The Phillies kept busy on a rainy afternoon by swinging a deal for Baltimore outfielder Jeff Conine. The Phils also receive cash considerations in exchange for a player to be named later.
Splitting time at first base and left field, the 40-year-old veteran was hitting .265 with nine homers and 49 RBIs and will add another right-handed bat to the Phillies bench. However, this deal probably has more to do with playing in 32 post-season games.
Along with experience, Conine carries some heavy baggage, reportedly the reason this deal wasn’t made sooner. His $2 million option for next season vests if he logs 18 more plate appearances, making it almost certain he will return in 2007, which will be his 17th professional season.
The Orioles also sent cash for a player to be named. The deal was reportedly completed during the seventh inning of Baltimore's 5-4 win over Tampa Bay.
Conine won’t be phased by the bright lights and snapbulbs of the post-season, and as much as I hate to say it, the Phillies probably needed someone like that.

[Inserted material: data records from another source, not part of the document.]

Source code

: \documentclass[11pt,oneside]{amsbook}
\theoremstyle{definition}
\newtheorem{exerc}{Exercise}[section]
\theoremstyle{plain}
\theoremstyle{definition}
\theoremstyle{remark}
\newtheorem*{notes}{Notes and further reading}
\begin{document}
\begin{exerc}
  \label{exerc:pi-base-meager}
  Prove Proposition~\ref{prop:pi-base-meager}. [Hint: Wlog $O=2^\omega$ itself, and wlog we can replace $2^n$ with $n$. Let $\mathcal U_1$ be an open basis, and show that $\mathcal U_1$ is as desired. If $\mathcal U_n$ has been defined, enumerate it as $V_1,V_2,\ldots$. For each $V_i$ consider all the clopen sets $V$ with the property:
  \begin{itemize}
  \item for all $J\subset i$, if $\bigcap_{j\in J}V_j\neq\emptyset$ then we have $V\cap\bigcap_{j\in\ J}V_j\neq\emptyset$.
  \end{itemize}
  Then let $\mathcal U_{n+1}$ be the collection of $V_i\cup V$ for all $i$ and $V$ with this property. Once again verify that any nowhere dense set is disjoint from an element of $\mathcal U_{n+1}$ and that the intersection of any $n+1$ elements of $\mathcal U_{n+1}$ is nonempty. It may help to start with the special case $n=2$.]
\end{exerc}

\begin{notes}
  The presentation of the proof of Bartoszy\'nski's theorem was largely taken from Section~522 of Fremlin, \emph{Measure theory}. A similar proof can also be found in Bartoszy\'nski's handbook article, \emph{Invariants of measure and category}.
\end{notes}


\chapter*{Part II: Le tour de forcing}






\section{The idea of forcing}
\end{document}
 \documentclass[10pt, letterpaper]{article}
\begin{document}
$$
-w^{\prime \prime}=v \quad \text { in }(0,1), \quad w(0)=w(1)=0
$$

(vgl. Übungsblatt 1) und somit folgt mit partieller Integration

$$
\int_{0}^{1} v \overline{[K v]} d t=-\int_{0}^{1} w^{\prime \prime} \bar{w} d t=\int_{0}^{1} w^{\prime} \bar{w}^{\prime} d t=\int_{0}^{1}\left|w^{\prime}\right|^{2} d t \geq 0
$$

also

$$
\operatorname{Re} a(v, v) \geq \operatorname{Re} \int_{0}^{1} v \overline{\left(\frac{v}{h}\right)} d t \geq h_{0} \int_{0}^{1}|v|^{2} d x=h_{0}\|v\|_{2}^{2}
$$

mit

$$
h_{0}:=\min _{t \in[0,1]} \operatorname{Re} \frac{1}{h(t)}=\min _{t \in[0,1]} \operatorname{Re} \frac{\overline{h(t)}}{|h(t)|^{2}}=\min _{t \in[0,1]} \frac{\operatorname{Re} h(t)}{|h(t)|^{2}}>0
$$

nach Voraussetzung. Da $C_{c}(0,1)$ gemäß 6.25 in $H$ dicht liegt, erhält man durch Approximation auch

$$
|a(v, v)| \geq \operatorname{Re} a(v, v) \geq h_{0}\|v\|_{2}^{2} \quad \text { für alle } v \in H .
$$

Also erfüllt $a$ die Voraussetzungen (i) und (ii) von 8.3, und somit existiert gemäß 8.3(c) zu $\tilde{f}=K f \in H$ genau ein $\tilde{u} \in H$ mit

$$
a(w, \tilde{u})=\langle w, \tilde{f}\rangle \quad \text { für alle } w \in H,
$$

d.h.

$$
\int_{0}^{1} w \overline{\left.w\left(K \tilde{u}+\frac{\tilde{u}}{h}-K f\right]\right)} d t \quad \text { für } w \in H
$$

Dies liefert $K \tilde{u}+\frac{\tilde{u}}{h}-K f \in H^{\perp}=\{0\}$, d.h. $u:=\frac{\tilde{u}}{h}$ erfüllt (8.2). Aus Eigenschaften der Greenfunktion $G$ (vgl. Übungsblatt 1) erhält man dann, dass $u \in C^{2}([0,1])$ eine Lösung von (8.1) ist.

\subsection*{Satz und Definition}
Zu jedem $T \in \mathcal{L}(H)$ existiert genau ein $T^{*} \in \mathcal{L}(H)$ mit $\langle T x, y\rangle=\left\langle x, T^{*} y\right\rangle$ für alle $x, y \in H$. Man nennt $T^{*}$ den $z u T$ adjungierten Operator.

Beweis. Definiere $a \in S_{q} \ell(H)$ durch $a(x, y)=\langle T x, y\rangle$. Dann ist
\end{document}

Therein lies the rub: If they fall short, his 113 post-season plate appearances are totally useless.
It should always be about October, but this is truly about the ring. Although I’m not particularly thrilled at the loss of a prospect and addition of another long-term contract, if the Phillies do make it, it’s going to be totally worth it. Conine is still in very good shape and has some fair RBI totals. Even though his skills have erroded, better Conine than Joe Thurston or Chris Roberson down one run in the ninth against Mariano Rivera. Conine brings 31 postseason hits to the table, which is 31 more than the entire starting lineup minus Abraham Nunez, who has nine.
I don’t think it will be impossible to trade Conine before next season, but it’s entirely possible they will need him anyway. Having some flexibility is an added bonus. The Phillies would love to unload Pat Burrell. They will likely lose David Dellucci, who said he wants to play in the southern part of the country. There’s also no room for both Chris Roberson or Michael Bourn, and neither one is a sure bet at all. They could still take a cold, hard look at Aaron Rowand and decide his $5 million option isn’t worth it.
In Gillick we trust.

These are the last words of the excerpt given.